Embora oficialmente considerada morte por suicídio, a versão de que o polêmico Vincent foi vítima de um homicídio acidental foi levantada em 1930 pelo historiador John Rewald e, em 2012, por Steven Naifeh e Gregory White em Van Gogh: a vida (Companhia das Letras). A versão de homicídio também é apresentada nos filmes Com amor, van Gogh, de 2017, e No portal da eternidade, de 2018. Em carta a Theo de Saint-Remy em 10 de setembro de 1889, após uma crise, Vincent escreveu que ficou assustado e resolveu se alimentar melhor e decididamente investir em sua saúde, “… procuro me curar no presente como quem gostaria de se suicidar, achando a água muito fria, busca alcançar a margem.”
Além de testemunhos de pessoas de Auvers, há vários indícios que desqualificam a versão de suicídio. Ele saíra para pintar, não possuía arma de fogo e o tiro no abdômen em ângulo oblíquo descartava a possibilidade de suicídio; além disso, todos estes materiais, tela, tintas, cavalete e a arma utilizada jamais foram localizados. Antes de morrer, teria afirmado, em consonância com o seu espírito solidário, que fora suicídio para proteger os adolescentes autores do homicídio acidental. De qualquer forma, a versão de suicídio prevaleceu e continua prevalecendo porque, além de atender à disposição de van Gogh, é consonante com a trajetória de um homem que viveu incompreendido e revolucionou a arte moderna.
Vincent vivia reclamando que precisava urgentemente de modelos que, infelizmente, não tinha condições de pagar.
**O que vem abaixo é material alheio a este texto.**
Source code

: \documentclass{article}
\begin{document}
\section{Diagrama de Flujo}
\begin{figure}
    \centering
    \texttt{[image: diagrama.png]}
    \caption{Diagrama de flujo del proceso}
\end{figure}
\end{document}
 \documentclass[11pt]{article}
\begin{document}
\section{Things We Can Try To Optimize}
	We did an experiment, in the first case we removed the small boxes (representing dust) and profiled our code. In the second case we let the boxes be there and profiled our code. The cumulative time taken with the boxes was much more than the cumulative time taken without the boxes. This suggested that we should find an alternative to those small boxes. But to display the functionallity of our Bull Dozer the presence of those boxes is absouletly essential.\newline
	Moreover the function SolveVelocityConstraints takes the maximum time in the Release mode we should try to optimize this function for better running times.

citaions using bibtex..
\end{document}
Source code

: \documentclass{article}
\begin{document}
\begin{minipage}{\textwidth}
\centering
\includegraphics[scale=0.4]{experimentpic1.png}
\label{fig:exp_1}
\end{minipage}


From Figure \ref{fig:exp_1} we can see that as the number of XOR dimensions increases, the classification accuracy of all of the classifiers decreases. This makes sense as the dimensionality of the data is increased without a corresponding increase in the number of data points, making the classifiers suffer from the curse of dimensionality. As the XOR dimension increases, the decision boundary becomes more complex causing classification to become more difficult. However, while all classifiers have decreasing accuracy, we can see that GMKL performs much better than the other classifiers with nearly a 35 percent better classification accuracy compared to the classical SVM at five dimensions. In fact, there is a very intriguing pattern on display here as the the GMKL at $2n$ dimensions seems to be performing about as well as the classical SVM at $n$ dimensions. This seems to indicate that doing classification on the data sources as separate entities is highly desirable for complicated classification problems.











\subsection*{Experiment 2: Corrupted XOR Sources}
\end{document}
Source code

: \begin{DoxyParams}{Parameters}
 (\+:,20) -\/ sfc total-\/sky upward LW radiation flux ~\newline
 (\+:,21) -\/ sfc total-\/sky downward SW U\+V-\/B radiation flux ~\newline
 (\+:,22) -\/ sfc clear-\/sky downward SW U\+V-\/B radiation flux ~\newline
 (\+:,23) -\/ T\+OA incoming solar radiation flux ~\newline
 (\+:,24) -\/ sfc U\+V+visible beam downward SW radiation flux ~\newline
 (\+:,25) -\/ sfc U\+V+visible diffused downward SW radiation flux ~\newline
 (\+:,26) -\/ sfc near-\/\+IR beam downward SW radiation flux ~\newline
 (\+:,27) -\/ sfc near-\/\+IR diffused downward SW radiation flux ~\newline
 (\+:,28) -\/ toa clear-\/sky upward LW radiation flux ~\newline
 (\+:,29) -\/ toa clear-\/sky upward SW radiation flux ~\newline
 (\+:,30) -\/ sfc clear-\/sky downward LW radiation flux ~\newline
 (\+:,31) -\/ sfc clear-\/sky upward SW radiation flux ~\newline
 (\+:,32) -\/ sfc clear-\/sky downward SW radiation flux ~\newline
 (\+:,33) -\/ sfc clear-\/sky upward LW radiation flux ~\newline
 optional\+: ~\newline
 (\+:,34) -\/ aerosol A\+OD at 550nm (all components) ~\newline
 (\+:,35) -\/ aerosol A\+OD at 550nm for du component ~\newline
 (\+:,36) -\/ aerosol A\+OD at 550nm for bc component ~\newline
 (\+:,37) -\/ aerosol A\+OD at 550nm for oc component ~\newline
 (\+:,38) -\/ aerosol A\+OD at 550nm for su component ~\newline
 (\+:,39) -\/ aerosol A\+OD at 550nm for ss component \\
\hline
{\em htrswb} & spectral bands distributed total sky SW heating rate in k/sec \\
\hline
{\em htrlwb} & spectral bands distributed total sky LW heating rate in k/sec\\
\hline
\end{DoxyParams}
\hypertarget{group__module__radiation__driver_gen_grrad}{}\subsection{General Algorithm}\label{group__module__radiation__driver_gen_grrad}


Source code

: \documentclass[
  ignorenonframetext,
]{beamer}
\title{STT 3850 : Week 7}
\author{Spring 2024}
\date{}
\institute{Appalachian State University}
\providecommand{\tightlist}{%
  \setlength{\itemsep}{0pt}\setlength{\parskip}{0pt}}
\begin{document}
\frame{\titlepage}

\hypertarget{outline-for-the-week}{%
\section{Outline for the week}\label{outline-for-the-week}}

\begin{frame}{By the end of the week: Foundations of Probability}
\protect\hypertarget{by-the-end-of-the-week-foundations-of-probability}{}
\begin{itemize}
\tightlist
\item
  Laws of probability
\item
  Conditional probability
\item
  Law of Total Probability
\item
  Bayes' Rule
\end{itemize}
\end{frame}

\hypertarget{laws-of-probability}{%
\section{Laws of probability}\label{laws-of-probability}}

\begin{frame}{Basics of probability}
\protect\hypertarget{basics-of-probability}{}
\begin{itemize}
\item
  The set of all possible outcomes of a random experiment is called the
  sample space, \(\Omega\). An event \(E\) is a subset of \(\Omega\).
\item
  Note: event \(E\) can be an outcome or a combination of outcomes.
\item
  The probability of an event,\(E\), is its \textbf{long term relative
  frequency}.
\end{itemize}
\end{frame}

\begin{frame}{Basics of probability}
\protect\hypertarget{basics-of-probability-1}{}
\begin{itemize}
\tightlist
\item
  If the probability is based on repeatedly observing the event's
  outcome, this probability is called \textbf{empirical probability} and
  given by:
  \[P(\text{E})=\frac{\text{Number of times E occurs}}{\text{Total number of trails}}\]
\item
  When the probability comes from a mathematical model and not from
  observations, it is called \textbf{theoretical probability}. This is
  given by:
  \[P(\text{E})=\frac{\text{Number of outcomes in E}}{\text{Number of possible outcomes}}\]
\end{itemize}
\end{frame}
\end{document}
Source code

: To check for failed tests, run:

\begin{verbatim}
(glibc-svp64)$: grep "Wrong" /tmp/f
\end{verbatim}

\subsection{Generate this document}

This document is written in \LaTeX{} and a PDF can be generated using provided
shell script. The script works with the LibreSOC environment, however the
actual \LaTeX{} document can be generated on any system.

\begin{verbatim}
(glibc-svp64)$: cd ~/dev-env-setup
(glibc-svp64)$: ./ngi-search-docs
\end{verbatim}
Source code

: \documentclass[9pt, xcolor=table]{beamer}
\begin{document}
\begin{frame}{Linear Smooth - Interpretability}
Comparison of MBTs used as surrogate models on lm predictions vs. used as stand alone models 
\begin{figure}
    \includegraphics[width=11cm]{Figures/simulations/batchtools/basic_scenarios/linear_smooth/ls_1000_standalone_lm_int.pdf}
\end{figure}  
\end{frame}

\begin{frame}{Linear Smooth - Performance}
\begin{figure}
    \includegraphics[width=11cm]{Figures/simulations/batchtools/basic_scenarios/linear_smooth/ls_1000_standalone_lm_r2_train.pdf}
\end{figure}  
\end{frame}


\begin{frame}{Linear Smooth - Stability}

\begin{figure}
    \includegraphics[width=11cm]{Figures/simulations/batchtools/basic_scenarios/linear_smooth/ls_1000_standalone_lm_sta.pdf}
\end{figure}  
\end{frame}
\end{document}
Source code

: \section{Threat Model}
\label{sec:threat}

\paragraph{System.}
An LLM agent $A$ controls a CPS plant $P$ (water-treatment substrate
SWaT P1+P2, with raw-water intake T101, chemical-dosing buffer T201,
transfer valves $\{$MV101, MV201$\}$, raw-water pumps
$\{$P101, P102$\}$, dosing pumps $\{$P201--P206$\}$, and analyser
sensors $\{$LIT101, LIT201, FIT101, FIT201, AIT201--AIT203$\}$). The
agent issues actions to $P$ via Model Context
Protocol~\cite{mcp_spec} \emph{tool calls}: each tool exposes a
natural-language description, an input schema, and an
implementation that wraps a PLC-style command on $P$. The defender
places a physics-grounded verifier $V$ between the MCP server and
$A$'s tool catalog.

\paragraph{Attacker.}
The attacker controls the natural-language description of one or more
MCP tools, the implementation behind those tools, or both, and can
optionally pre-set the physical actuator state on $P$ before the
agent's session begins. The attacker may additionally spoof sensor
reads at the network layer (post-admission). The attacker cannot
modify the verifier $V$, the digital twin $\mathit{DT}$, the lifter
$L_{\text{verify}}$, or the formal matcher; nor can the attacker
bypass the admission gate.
Embora tenha pintado 35 autorretratos e mais de 50 retratos de amigos e conhecidos, nunca retratou Theo van Gogh, ainda que tivessem morado juntos em Paris de março de 1886 a fevereiro de 1888 (há quem defenda, entretanto, que o retrato abaixo seja de Theo). O retrato do Dr. Félix Rey Bust, que cuidou de Vincent em sua primeira crise em Arles, o médico usou para tapar um buraco no galinheiro.